YOUR TASK> Once you reach the line containing "At this point, we have described", write out that line and every remaining line of the records exactly.

EXERCISE INPUTS>
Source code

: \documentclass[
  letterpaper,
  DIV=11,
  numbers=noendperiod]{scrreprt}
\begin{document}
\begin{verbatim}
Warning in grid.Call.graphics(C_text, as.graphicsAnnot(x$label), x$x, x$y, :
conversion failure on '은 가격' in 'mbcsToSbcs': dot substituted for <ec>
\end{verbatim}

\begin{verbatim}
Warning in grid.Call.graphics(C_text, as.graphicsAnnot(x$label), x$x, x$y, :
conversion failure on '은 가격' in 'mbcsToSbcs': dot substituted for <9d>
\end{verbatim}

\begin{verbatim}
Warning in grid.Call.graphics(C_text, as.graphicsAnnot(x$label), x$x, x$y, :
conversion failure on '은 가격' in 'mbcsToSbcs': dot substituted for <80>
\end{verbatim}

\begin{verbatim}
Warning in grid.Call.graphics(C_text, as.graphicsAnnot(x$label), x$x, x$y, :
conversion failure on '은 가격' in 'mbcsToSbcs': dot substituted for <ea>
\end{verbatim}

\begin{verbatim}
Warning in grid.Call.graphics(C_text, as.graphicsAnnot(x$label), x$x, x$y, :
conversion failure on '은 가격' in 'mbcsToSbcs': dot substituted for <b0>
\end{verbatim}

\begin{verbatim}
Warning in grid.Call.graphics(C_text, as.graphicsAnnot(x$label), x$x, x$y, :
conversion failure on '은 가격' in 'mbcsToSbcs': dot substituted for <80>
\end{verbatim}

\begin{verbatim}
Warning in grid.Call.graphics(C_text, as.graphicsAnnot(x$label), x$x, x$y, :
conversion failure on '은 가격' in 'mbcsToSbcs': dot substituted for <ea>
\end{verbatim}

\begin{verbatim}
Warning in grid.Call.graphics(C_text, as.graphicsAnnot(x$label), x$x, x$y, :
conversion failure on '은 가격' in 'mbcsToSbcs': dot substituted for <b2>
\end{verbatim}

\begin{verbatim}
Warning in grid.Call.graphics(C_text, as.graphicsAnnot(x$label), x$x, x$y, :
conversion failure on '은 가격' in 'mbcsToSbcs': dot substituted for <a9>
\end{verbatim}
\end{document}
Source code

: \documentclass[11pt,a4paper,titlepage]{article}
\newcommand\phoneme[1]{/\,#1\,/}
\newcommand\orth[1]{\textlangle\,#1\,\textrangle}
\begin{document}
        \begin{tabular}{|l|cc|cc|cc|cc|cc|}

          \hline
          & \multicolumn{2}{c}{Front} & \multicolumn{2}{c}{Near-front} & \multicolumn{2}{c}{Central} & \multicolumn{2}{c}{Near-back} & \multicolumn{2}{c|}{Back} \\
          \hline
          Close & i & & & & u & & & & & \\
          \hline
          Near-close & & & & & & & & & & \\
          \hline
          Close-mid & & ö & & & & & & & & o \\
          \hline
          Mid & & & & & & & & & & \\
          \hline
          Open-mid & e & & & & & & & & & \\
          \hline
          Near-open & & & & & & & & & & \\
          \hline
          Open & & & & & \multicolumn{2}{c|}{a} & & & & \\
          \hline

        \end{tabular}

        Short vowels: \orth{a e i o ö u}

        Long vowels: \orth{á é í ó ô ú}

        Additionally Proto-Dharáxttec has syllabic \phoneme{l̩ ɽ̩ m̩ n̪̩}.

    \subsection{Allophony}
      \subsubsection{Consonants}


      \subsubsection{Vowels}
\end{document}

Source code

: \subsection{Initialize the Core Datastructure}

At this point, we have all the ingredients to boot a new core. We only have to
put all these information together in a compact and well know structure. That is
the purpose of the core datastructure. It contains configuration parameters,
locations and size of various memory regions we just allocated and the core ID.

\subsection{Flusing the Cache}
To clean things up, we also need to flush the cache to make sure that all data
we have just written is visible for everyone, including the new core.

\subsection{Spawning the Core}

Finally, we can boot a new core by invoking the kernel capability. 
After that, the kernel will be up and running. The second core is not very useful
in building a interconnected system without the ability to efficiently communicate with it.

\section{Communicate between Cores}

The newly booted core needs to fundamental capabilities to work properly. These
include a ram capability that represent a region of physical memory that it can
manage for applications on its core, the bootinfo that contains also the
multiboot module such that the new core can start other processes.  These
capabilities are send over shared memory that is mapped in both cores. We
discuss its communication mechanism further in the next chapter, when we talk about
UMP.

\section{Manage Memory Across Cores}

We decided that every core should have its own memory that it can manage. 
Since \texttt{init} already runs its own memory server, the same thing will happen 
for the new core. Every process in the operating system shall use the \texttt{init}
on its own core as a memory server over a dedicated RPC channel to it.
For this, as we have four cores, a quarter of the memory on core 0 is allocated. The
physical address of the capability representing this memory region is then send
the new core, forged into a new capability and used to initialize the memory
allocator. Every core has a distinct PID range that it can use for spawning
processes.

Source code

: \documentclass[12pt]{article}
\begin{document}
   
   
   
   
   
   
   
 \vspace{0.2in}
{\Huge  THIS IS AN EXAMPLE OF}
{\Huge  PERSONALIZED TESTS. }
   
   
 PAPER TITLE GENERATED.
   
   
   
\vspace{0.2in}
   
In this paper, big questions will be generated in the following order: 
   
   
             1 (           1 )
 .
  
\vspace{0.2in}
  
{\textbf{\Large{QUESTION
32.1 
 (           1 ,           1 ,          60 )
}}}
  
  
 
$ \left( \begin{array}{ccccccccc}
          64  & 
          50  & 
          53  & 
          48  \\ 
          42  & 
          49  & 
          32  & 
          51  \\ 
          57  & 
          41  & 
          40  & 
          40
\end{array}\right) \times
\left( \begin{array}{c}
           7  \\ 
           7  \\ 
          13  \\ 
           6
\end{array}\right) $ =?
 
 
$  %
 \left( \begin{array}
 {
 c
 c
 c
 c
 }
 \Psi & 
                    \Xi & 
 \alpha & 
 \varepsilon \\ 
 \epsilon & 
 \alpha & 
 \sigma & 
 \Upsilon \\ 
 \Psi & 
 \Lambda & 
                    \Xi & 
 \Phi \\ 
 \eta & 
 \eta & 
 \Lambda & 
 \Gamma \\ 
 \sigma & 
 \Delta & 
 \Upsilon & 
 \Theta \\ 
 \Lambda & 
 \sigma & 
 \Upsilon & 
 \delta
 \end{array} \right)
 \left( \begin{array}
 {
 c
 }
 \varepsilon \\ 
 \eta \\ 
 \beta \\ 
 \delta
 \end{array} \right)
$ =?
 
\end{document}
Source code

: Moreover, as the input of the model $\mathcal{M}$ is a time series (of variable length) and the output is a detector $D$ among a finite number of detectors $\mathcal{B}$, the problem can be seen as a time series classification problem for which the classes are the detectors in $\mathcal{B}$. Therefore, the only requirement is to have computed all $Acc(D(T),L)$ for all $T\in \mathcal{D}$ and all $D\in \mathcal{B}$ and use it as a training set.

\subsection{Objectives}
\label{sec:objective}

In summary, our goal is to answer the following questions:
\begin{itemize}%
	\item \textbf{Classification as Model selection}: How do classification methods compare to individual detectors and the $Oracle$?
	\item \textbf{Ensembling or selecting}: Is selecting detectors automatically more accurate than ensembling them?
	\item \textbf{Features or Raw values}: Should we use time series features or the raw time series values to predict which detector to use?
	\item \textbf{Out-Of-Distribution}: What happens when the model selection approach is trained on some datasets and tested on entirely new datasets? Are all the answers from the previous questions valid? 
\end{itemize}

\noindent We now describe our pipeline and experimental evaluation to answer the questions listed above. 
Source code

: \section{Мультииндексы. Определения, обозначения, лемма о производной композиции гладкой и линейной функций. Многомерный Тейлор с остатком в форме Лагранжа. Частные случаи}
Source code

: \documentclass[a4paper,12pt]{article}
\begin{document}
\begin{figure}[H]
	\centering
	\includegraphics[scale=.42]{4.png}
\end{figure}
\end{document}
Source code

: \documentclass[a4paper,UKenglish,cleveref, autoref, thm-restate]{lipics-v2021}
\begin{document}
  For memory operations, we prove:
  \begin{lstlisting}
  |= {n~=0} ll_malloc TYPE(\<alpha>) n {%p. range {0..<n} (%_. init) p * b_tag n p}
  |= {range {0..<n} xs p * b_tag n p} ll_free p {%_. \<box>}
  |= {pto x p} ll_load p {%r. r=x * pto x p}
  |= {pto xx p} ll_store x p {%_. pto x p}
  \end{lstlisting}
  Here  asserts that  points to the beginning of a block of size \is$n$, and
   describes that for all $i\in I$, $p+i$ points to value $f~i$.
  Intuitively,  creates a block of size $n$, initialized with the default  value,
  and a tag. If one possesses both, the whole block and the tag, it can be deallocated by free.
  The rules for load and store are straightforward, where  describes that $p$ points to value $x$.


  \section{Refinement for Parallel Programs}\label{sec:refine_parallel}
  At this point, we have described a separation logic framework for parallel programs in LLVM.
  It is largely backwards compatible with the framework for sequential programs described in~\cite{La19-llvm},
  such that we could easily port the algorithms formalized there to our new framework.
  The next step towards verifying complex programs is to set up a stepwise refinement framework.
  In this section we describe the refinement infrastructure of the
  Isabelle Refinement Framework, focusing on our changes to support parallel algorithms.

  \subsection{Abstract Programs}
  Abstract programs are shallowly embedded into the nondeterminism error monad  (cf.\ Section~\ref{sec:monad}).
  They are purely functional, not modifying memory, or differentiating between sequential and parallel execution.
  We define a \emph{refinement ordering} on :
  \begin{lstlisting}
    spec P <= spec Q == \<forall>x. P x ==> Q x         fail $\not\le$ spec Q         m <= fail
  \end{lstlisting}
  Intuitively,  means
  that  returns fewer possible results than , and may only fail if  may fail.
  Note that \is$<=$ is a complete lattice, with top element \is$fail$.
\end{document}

ANSWER BOX>
  At this point, we have described a separation logic framework for parallel programs in LLVM.
  It is largely backwards compatible with the framework for sequential programs described in~\cite{La19-llvm},
  such that we could easily port the algorithms formalized there to our new framework.
  The next step towards verifying complex programs is to set up a stepwise refinement framework.
  In this section we describe the refinement infrastructure of the
  Isabelle Refinement Framework, focusing on our changes to support parallel algorithms.

  \subsection{Abstract Programs}
  Abstract programs are shallowly embedded into the nondeterminism error monad  (cf.\ Section~\ref{sec:monad}).
  They are purely functional, not modifying memory, or differentiating between sequential and parallel execution.
  We define a \emph{refinement ordering} on :
  \begin{lstlisting}
    spec P <= spec Q == \<forall>x. P x ==> Q x         fail $\not\le$ spec Q         m <= fail
  \end{lstlisting}
  Intuitively,  means
  that  returns fewer possible results than , and may only fail if  may fail.
  Note that \is$<=$ is a complete lattice, with top element \is$fail$.
\end{document}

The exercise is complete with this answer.